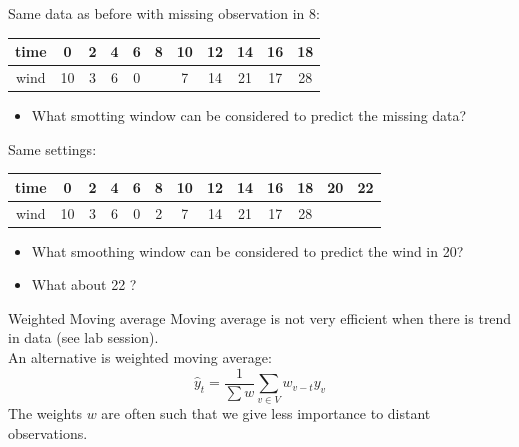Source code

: \documentclass{beamer}
\begin{document}
\begin{frame}{}
\begin{example}
Same data as before with missing observation in 8:\\
\begin{center}
  \begin{tabular}{|c|cccccccccc|}
  \hline
  time & 0 	& 2 	& 4 	 & 6 	& 8 	& 10 	& 12 	& 14 	& 16 	& 18 	\\ \hline
  wind & 10	& 3 	& 6 	 & 0 	&    	& 7 	& 14 	& 21 	& 17 	& 28 	\\ \hline
  \end{tabular}
\end{center}
\begin{itemize}
	\item What smotting window can be considered to predict the missing data?
\end{itemize}
\end{example}
\end{frame}

\begin{frame}{}
\begin{example}[prediction]
Same settings:\\
\begin{center}
  \begin{tabular}{|c|cccccccccccc|}
  \hline
  time & 0 	& 2 	& 4 	 & 6 	& 8 	& 10 	& 12 	& 14 	& 16 	& 18 	& 20 	& 22 	\\ \hline
  wind & 10	& 3 	& 6 	 & 0 	& 2 	& 7 	& 14 	& 21 	& 17 	& 28 	&   	&   	\\ \hline
  \end{tabular}
\end{center}
\begin{itemize}
	\item What smoothing window can be considered to predict the wind in 20?
	\item What about 22 ?
\end{itemize}
\end{example}
\end{frame}

\begin{frame}{Weighted Moving average}
Moving average is not very efficient when there is trend in data (see lab session). \\
\vspace{5mm}
An alternative is weighted moving average:
$$\hat{y}_t = \frac{1}{\sum w} \sum_{v \in V} w_{v-t} y_v $$
The weights $w$ are often such that we give less importance to distant observations.
\end{frame}
\end{document}

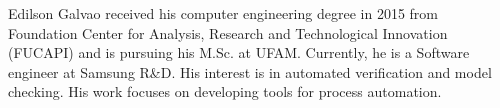 \documentclass[10pt,journal,compsoc]{IEEEtran}
\begin{document}

{}
%
%
%
% 
\begin{IEEEbiography}
    {Edilson Galvao} received his computer engineering degree in 2015 from Foundation Center for Analysis, Research and Technological Innovation (FUCAPI) and is pursuing his M.Sc. at UFAM. Currently, he is a Software engineer at Samsung R\&D. His interest is in automated verification and model checking. His work focuses on developing tools for process automation.
\end{IEEEbiography}
\end{document}
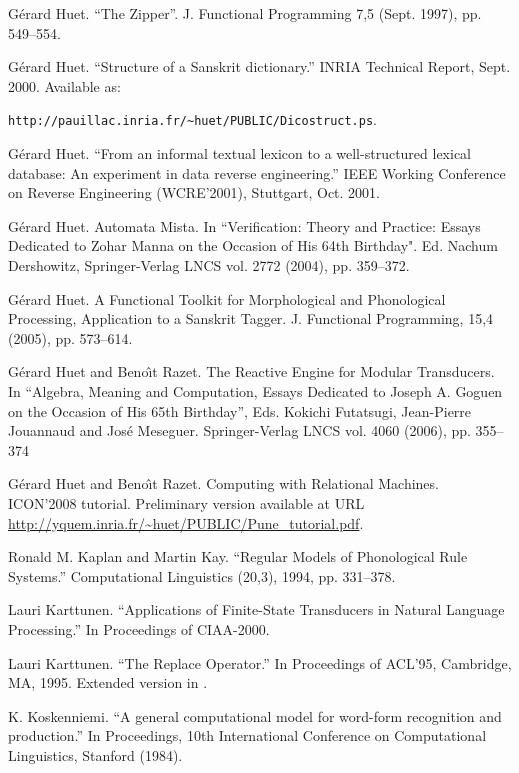 \begin{thebibliography}{10}
 G\'erard Huet. ``The Zipper''. J. Functional Programming 7,5 
(Sept. 1997), pp. 549--554.

G\'erard Huet.
``Structure of a Sanskrit dictionary.''
INRIA Technical Report, Sept. 2000.
Available as: \raggedright
\verb!http://pauillac.inria.fr/~huet/PUBLIC/Dicostruct.ps!.

G\'erard Huet.
``From an informal textual lexicon to a well-structured lexical database:
An experiment in data reverse engineering.''
IEEE Working Conference on Reverse Engineering (WCRE'2001), 
Stuttgart, Oct. 2001.

G\'erard Huet. Automata Mista. In ``Verification: Theory and Practice: Essays Dedicated
to {Zohar} {Manna} on the Occasion of His 64th Birthday". Ed. Nachum Dershowitz,
Springer-Verlag LNCS vol. 2772 (2004), pp. 359--372.

G\'erard Huet. A Functional Toolkit for Morphological
and Phonological Processing, Application to a {Sanskrit} Tagger.
J. Functional Programming, 15,4 (2005), pp. 573--614. 

G\'erard Huet and Beno{\^\i}t Razet. The Reactive Engine for Modular Transducers.
In ``Algebra, Meaning and Computation, Essays Dedicated to 
Joseph A. Goguen on the Occasion of His 65th Birthday'', Eds.
Kokichi Futatsugi, Jean-Pierre Jouannaud and Jos\'e Meseguer.
Springer-Verlag LNCS vol. 4060 (2006), pp. 355--374

G\'erard Huet and Beno{\^\i}t Razet. Computing with Relational Machines.
ICON'2008 tutorial. Preliminary version available at URL
\url{http://yquem.inria.fr/~huet/PUBLIC/Pune_tutorial.pdf}.

 Ronald M. Kaplan and Martin Kay. ``Regular Models of
Phonological Rule Systems.'' Computational Linguistics (20,3), 1994,
pp. 331--378. 

 Lauri Karttunen. ``Applications of Finite-State 
Transducers in Natural Language Processing.'' 
In Proceedings of CIAA-2000.

 Lauri Karttunen. ``The Replace Operator.'' 
In Proceedings of ACL'95, Cambridge, MA, 1995. Extended version
in \cite{rs2}.

 K. Koskenniemi. ``A general computational model for word-form
recognition and production.'' In Proceedings, 10th International Conference 
on Computational Linguistics, Stanford (1984). 


\end{thebibliography}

-=-=-=-=-

▶ EXERCISE REQUIREMENTS
When you return the listing, keep it exact and omit any pictures it holds.

▶ RESPONSE BOX
Source code

: \documentclass{beamer}
\begin{document}
\begin{frame}{}
\begin{example}
Same data as before with missing observation in 8:\\
\begin{center}
  \begin{tabular}{|c|cccccccccc|}
  \hline
  time & 0 	& 2 	& 4 	 & 6 	& 8 	& 10 	& 12 	& 14 	& 16 	& 18 	\\ \hline
  wind & 10	& 3 	& 6 	 & 0 	&    	& 7 	& 14 	& 21 	& 17 	& 28 	\\ \hline
  \end{tabular}
\end{center}
\begin{itemize}
	\item What smotting window can be considered to predict the missing data?
\end{itemize}
\end{example}
\end{frame}

\begin{frame}{}
\begin{example}[prediction]
Same settings:\\
\begin{center}
  \begin{tabular}{|c|cccccccccccc|}
  \hline
  time & 0 	& 2 	& 4 	 & 6 	& 8 	& 10 	& 12 	& 14 	& 16 	& 18 	& 20 	& 22 	\\ \hline
  wind & 10	& 3 	& 6 	 & 0 	& 2 	& 7 	& 14 	& 21 	& 17 	& 28 	&   	&   	\\ \hline
  \end{tabular}
\end{center}
\begin{itemize}
	\item What smoothing window can be considered to predict the wind in 20?
	\item What about 22 ?
\end{itemize}
\end{example}
\end{frame}

\begin{frame}{Weighted Moving average}
Moving average is not very efficient when there is trend in data (see lab session). \\
\vspace{5mm}
An alternative is weighted moving average:
$$\hat{y}_t = \frac{1}{\sum w} \sum_{v \in V} w_{v-t} y_v $$
The weights $w$ are often such that we give less importance to distant observations.
\end{frame}
\end{document}

 \documentclass[10pt,journal,compsoc]{IEEEtran}
\begin{document}

{}
%
%
%
% 
\begin{IEEEbiography}
    {Edilson Galvao} received his computer engineering degree in 2015 from Foundation Center for Analysis, Research and Technological Innovation (FUCAPI) and is pursuing his M.Sc. at UFAM. Currently, he is a Software engineer at Samsung R\&D. His interest is in automated verification and model checking. His work focuses on developing tools for process automation.
\end{IEEEbiography}
\end{document}
 \begin{thebibliography}{10}
 G\'erard Huet. ``The Zipper''. J. Functional Programming 7,5 
(Sept. 1997), pp. 549--554.

G\'erard Huet.
``Structure of a Sanskrit dictionary.''
INRIA Technical Report, Sept. 2000.
Available as: \raggedright
\verb!http://pauillac.inria.fr/~huet/PUBLIC/Dicostruct.ps!.

G\'erard Huet.
``From an informal textual lexicon to a well-structured lexical database:
An experiment in data reverse engineering.''
IEEE Working Conference on Reverse Engineering (WCRE'2001), 
Stuttgart, Oct. 2001.

G\'erard Huet. Automata Mista. In ``Verification: Theory and Practice: Essays Dedicated
to {Zohar} {Manna} on the Occasion of His 64th Birthday". Ed. Nachum Dershowitz,
Springer-Verlag LNCS vol. 2772 (2004), pp. 359--372.

G\'erard Huet. A Functional Toolkit for Morphological
and Phonological Processing, Application to a {Sanskrit} Tagger.
J. Functional Programming, 15,4 (2005), pp. 573--614. 

G\'erard Huet and Beno{\^\i}t Razet. The Reactive Engine for Modular Transducers.
In ``Algebra, Meaning and Computation, Essays Dedicated to 
Joseph A. Goguen on the Occasion of His 65th Birthday'', Eds.
Kokichi Futatsugi, Jean-Pierre Jouannaud and Jos\'e Meseguer.
Springer-Verlag LNCS vol. 4060 (2006), pp. 355--374

G\'erard Huet and Beno{\^\i}t Razet. Computing with Relational Machines.
ICON'2008 tutorial. Preliminary version available at URL
\url{http://yquem.inria.fr/~huet/PUBLIC/Pune_tutorial.pdf}.

 Ronald M. Kaplan and Martin Kay. ``Regular Models of
Phonological Rule Systems.'' Computational Linguistics (20,3), 1994,
pp. 331--378. 

 Lauri Karttunen. ``Applications of Finite-State 
Transducers in Natural Language Processing.'' 
In Proceedings of CIAA-2000.

 Lauri Karttunen. ``The Replace Operator.'' 
In Proceedings of ACL'95, Cambridge, MA, 1995. Extended version
in \cite{rs2}.

 K. Koskenniemi. ``A general computational model for word-form
recognition and production.'' In Proceedings, 10th International Conference 
on Computational Linguistics, Stanford (1984). 


\end{thebibliography}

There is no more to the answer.